● **TASK DESCRIPTION**
Line by line, give the data again exactly as it appears, but without pictures.

● **Stored dataset items**
- - -

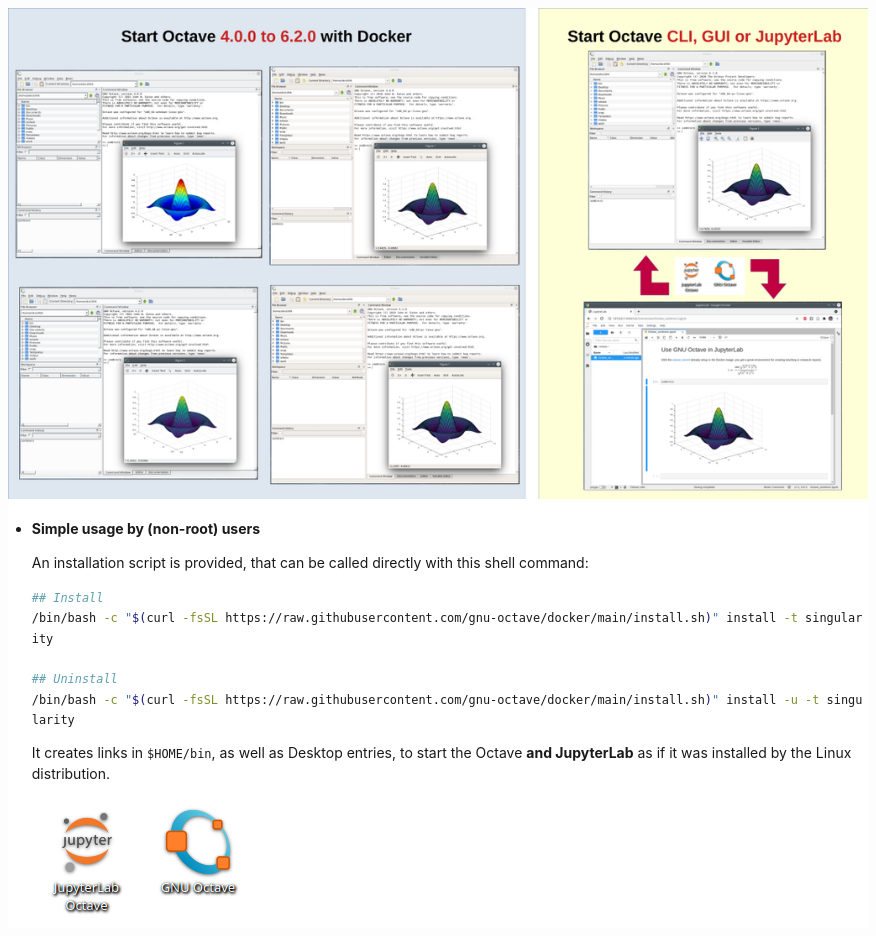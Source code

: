 [![octave_docker_overview](/assets/blog/2021-06-10_octave_docker_overview.png)](/assets/blog/2021-06-10_octave_docker_overview.png)

- **Simple usage by (non-root) users**

  An installation script is provided,
  that can be called directly with this shell command:
  ```bash
  ## Install
  /bin/bash -c "$(curl -fsSL https://raw.githubusercontent.com/gnu-octave/docker/main/install.sh)" install -t singularity

  ## Uninstall
  /bin/bash -c "$(curl -fsSL https://raw.githubusercontent.com/gnu-octave/docker/main/install.sh)" install -u -t singularity
  ```
  It creates links in `$HOME/bin`,
  as well as Desktop entries,
  to start the Octave **and JupyterLab**
  as if it was installed by the Linux distribution.

  [![octave_docker_overview](/assets/blog/2021-06-10_octave_launcher.png)](/assets/blog/2021-06-10_octave_launcher.png)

- - -

● **PROBLEM SOLUTION**
Source code

: [![octave_docker_overview](/assets/blog/2021-06-10_octave_docker_overview.png)](/assets/blog/2021-06-10_octave_docker_overview.png)

- **Simple usage by (non-root) users**

  An installation script is provided,
  that can be called directly with this shell command:
  ```bash
  ## Install
  /bin/bash -c "$(curl -fsSL https://raw.githubusercontent.com/gnu-octave/docker/main/install.sh)" install -t singularity

  ## Uninstall
  /bin/bash -c "$(curl -fsSL https://raw.githubusercontent.com/gnu-octave/docker/main/install.sh)" install -u -t singularity
  ```
  It creates links in `$HOME/bin`,
  as well as Desktop entries,
  to start the Octave **and JupyterLab**
  as if it was installed by the Linux distribution.

  [![octave_docker_overview](/assets/blog/2021-06-10_octave_launcher.png)](/assets/blog/2021-06-10_octave_launcher.png)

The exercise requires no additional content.